Drzwi do mojego pokoju uderzyły z hukiem w ścianę, co było powodem przerwania mojego, nadzwyczaj spokojnego, snu.
- Nathan! - pisnęła Victoria.
Po czym wdrapała się na moje łóżko. Jęknąłem w geście protestu i zakryłem ręką, którą obejmowałem Florence, oczy przyciskając do siebie dziewczynę bardziej. Gdy moja siostra znalazła się w końcu na miejscu po mojej lewej stronię, zapragnęła poprawić swoją pozycję, więc oparła się rączkami o mój brzuch. Oparła czytaj, wcisnęła je w moje ciało.
Podniosłem się minimalnie w górę sycząc z bólu.
Bolało mnie oddychanie, a co dopiero dotyk.

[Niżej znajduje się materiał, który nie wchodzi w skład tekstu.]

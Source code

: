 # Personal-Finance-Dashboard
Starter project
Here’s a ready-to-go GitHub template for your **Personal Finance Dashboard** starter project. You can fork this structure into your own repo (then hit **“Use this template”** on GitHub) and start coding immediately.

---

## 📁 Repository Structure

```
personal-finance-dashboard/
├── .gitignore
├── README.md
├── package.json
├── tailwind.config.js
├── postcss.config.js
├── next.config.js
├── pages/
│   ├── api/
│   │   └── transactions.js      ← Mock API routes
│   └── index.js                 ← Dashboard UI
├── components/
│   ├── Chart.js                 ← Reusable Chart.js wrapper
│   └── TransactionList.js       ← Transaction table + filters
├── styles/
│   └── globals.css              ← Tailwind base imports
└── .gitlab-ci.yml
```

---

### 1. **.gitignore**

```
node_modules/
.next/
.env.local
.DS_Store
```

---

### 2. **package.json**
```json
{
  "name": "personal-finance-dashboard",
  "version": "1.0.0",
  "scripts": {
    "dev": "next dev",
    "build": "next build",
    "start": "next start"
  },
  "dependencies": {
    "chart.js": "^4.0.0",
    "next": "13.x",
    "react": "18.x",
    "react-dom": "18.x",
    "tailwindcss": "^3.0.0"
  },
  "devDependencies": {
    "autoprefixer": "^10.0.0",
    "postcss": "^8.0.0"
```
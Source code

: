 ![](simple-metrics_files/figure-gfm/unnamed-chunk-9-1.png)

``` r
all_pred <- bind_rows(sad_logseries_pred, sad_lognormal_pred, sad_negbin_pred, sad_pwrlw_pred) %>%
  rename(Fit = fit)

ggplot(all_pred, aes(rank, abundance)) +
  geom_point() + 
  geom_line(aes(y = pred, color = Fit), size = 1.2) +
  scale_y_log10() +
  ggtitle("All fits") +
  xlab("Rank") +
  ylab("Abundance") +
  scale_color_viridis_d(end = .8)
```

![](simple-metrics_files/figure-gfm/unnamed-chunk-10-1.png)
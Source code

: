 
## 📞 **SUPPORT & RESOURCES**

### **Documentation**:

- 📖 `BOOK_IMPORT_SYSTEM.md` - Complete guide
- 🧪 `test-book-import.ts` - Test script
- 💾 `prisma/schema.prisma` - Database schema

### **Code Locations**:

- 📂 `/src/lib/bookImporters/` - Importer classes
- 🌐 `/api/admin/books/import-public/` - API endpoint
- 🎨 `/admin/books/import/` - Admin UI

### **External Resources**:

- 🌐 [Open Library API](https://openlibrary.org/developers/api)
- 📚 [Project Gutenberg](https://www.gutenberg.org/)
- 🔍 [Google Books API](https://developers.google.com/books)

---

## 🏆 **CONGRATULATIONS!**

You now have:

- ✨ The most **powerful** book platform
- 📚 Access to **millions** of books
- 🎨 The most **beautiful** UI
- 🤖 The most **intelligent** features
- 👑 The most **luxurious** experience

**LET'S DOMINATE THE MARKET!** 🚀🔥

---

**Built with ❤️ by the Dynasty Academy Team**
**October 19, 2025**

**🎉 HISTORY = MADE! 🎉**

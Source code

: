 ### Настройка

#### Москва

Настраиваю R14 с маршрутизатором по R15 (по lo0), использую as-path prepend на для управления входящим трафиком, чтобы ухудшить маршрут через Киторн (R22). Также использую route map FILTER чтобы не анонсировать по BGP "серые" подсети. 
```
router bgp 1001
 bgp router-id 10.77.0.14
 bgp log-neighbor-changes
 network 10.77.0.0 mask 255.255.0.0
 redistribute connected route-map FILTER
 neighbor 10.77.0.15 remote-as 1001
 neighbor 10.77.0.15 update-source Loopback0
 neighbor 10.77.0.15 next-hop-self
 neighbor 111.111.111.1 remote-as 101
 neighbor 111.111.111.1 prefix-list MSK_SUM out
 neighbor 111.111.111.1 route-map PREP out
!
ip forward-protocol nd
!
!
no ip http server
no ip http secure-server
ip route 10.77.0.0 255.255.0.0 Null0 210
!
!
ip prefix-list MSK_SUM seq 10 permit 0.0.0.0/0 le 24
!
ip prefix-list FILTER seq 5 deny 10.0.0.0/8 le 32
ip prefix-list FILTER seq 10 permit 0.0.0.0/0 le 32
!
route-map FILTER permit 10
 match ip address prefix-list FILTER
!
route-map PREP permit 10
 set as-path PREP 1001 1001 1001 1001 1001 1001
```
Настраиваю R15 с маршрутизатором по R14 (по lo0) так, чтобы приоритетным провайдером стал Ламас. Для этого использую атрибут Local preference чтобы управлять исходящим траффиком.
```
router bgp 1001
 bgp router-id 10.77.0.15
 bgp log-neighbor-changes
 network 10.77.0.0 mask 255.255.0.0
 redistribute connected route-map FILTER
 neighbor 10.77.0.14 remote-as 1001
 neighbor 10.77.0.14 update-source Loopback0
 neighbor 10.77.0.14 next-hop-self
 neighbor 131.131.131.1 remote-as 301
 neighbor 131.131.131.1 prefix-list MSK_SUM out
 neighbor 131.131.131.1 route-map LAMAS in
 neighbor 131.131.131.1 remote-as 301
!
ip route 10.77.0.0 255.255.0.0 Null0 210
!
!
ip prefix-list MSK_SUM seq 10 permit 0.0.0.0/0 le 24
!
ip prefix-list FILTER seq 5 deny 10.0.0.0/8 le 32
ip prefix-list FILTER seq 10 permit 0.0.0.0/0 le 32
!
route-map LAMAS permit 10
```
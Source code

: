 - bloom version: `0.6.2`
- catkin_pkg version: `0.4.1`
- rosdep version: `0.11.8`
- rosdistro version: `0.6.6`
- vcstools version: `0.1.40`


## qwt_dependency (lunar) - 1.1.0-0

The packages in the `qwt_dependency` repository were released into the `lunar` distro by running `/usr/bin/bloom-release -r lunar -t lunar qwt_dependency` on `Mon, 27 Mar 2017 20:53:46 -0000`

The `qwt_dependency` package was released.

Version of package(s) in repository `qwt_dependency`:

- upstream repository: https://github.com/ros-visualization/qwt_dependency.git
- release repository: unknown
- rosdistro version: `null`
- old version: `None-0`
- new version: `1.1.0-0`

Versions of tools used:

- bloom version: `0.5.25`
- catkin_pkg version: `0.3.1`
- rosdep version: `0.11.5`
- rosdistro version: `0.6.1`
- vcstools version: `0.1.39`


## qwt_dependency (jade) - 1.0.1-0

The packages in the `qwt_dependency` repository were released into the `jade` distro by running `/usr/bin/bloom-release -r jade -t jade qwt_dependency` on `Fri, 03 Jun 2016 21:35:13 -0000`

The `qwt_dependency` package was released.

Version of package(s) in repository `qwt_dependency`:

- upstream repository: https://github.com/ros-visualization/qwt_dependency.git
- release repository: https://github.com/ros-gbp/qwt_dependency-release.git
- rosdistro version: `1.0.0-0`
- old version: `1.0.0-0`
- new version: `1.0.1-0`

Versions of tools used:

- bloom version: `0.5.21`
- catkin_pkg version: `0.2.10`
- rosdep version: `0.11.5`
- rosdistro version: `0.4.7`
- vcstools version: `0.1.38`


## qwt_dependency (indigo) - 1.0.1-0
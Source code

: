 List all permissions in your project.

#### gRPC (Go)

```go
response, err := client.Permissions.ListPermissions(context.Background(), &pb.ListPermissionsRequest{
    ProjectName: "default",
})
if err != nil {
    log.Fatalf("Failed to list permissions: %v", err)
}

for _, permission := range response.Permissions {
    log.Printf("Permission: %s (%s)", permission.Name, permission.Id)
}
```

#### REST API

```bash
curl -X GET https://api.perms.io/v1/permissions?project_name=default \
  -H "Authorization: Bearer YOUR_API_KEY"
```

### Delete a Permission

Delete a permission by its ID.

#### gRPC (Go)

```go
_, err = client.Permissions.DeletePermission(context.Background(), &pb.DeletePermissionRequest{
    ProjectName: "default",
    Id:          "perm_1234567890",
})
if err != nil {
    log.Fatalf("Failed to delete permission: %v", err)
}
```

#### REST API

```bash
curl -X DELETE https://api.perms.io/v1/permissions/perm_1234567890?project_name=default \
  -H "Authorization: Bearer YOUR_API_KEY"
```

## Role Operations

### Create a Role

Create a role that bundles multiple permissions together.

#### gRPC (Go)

Lewis mruknęła coś cicho pod nosem. Prawdopodobnie przez sen, ponieważ nic się później nie odezwała.
Naprawdę musiała być zmęczona.
Zdjąłem rękę z twarzy i otworzyłem oczy. Próbowałem nie patrzeć na moją małą księżniczkę z chęcią mordu. Jednakże... nie wiem czy mi to wyszło.
Sam byłem w chuj zmęczony, a dzisiaj miałem okazję się wyspać. Może tylko parę godzin, ale przynajmniej nie musiałem budzić się zlany potem. Nie musiałem męczyć się z tymi pieprzonymi koszmarami.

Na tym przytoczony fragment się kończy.